Extracted records:

━━━━━━━━━━━━━━━━━━━━━━━━━━━━━━

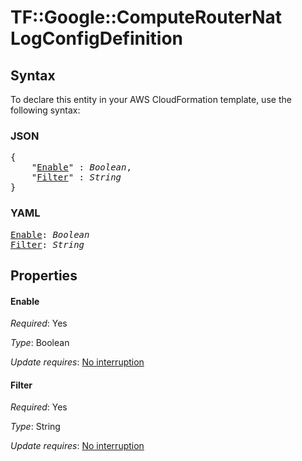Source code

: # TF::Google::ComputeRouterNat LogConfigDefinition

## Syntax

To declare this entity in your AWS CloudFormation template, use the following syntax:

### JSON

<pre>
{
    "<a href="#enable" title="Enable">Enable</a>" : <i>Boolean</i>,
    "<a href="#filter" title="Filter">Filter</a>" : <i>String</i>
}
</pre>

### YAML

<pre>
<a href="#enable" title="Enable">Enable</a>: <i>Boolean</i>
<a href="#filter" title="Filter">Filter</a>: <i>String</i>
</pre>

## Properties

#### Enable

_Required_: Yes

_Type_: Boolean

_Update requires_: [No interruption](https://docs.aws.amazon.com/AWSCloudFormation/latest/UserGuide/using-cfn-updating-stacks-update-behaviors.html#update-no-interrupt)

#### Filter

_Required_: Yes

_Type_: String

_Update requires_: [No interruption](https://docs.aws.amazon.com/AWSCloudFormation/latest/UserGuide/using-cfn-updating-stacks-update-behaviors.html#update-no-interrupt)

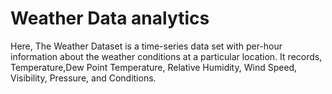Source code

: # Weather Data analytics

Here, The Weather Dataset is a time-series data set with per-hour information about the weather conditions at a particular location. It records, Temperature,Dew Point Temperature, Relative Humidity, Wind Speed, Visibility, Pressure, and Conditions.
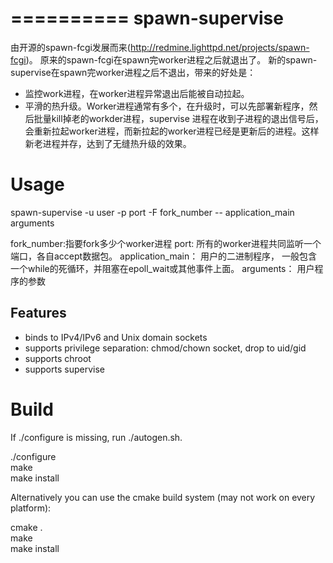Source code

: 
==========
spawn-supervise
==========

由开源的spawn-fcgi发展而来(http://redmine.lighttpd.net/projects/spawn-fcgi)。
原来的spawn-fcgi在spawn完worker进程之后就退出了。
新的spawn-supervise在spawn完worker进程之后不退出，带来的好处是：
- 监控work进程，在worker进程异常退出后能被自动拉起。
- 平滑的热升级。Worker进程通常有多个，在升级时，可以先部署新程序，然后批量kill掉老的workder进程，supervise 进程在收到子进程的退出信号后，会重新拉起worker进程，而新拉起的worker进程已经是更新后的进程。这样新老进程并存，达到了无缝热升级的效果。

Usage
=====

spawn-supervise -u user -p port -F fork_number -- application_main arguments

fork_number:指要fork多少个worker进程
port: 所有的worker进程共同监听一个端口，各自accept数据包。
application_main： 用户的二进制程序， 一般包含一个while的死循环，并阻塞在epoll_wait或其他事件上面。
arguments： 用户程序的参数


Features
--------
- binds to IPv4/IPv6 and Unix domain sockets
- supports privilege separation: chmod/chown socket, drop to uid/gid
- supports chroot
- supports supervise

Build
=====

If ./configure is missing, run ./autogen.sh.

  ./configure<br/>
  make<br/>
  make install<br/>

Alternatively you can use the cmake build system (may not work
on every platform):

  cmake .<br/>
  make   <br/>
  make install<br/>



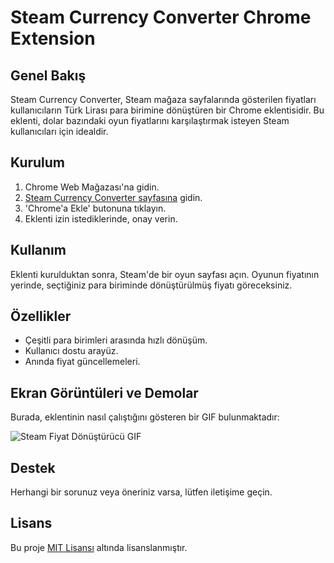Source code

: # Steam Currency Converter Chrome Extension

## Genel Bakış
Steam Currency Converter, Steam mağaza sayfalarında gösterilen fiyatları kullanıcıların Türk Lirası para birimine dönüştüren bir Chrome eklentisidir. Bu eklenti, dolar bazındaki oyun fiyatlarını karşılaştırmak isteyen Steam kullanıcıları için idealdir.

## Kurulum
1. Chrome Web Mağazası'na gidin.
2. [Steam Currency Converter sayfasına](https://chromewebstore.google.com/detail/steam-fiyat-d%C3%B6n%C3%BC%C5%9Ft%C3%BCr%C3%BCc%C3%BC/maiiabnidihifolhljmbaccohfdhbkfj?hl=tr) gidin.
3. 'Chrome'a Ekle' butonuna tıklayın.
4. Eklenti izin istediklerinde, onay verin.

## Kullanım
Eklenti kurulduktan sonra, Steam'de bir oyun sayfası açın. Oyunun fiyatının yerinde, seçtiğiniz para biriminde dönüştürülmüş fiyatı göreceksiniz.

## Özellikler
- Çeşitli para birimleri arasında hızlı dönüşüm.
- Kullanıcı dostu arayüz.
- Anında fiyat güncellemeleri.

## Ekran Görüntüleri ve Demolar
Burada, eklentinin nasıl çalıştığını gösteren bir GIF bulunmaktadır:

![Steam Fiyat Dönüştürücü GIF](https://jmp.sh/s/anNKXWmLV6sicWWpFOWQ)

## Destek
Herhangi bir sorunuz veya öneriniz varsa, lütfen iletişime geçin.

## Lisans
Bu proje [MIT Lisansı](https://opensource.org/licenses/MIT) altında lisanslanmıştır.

━━━━━━━━━━━━━━━━━━━━━━━━━━━━━━

YOUR OBJECTIVE —
Transcribe the data verbatim. No picture belongs in the result.

WRITTEN SOLUTION —
Source code

: # TF::Google::ComputeRouterNat LogConfigDefinition

## Syntax

To declare this entity in your AWS CloudFormation template, use the following syntax:

### JSON

<pre>
{
    "<a href="#enable" title="Enable">Enable</a>" : <i>Boolean</i>,
    "<a href="#filter" title="Filter">Filter</a>" : <i>String</i>
}
</pre>

### YAML

<pre>
<a href="#enable" title="Enable">Enable</a>: <i>Boolean</i>
<a href="#filter" title="Filter">Filter</a>: <i>String</i>
</pre>

## Properties

#### Enable

_Required_: Yes

_Type_: Boolean

_Update requires_: [No interruption](https://docs.aws.amazon.com/AWSCloudFormation/latest/UserGuide/using-cfn-updating-stacks-update-behaviors.html#update-no-interrupt)

#### Filter

_Required_: Yes

_Type_: String

_Update requires_: [No interruption](https://docs.aws.amazon.com/AWSCloudFormation/latest/UserGuide/using-cfn-updating-stacks-update-behaviors.html#update-no-interrupt)

Source code

: # Weather Data analytics

Here, The Weather Dataset is a time-series data set with per-hour information about the weather conditions at a particular location. It records, Temperature,Dew Point Temperature, Relative Humidity, Wind Speed, Visibility, Pressure, and Conditions.
Source code

: 
==========
spawn-supervise
==========

由开源的spawn-fcgi发展而来(http://redmine.lighttpd.net/projects/spawn-fcgi)。
原来的spawn-fcgi在spawn完worker进程之后就退出了。
新的spawn-supervise在spawn完worker进程之后不退出，带来的好处是：
- 监控work进程，在worker进程异常退出后能被自动拉起。
- 平滑的热升级。Worker进程通常有多个，在升级时，可以先部署新程序，然后批量kill掉老的workder进程，supervise 进程在收到子进程的退出信号后，会重新拉起worker进程，而新拉起的worker进程已经是更新后的进程。这样新老进程并存，达到了无缝热升级的效果。

Usage
=====

spawn-supervise -u user -p port -F fork_number -- application_main arguments

fork_number:指要fork多少个worker进程
port: 所有的worker进程共同监听一个端口，各自accept数据包。
application_main： 用户的二进制程序， 一般包含一个while的死循环，并阻塞在epoll_wait或其他事件上面。
arguments： 用户程序的参数


Features
--------
- binds to IPv4/IPv6 and Unix domain sockets
- supports privilege separation: chmod/chown socket, drop to uid/gid
- supports chroot
- supports supervise

Build
=====

If ./configure is missing, run ./autogen.sh.

  ./configure<br/>
  make<br/>
  make install<br/>

Alternatively you can use the cmake build system (may not work
on every platform):

  cmake .<br/>
  make   <br/>
  make install<br/>



Source code

: # Steam Currency Converter Chrome Extension

## Genel Bakış
Steam Currency Converter, Steam mağaza sayfalarında gösterilen fiyatları kullanıcıların Türk Lirası para birimine dönüştüren bir Chrome eklentisidir. Bu eklenti, dolar bazındaki oyun fiyatlarını karşılaştırmak isteyen Steam kullanıcıları için idealdir.

## Kurulum
1. Chrome Web Mağazası'na gidin.
2. [Steam Currency Converter sayfasına](https://chromewebstore.google.com/detail/steam-fiyat-d%C3%B6n%C3%BC%C5%9Ft%C3%BCr%C3%BCc%C3%BC/maiiabnidihifolhljmbaccohfdhbkfj?hl=tr) gidin.
3. 'Chrome'a Ekle' butonuna tıklayın.
4. Eklenti izin istediklerinde, onay verin.

## Kullanım
Eklenti kurulduktan sonra, Steam'de bir oyun sayfası açın. Oyunun fiyatının yerinde, seçtiğiniz para biriminde dönüştürülmüş fiyatı göreceksiniz.

## Özellikler
- Çeşitli para birimleri arasında hızlı dönüşüm.
- Kullanıcı dostu arayüz.
- Anında fiyat güncellemeleri.

## Ekran Görüntüleri ve Demolar
Burada, eklentinin nasıl çalıştığını gösteren bir GIF bulunmaktadır:

![Steam Fiyat Dönüştürücü GIF](https://jmp.sh/s/anNKXWmLV6sicWWpFOWQ)

## Destek
Herhangi bir sorunuz veya öneriniz varsa, lütfen iletişime geçin.

## Lisans
Bu proje [MIT Lisansı](https://opensource.org/licenses/MIT) altında lisanslanmıştır.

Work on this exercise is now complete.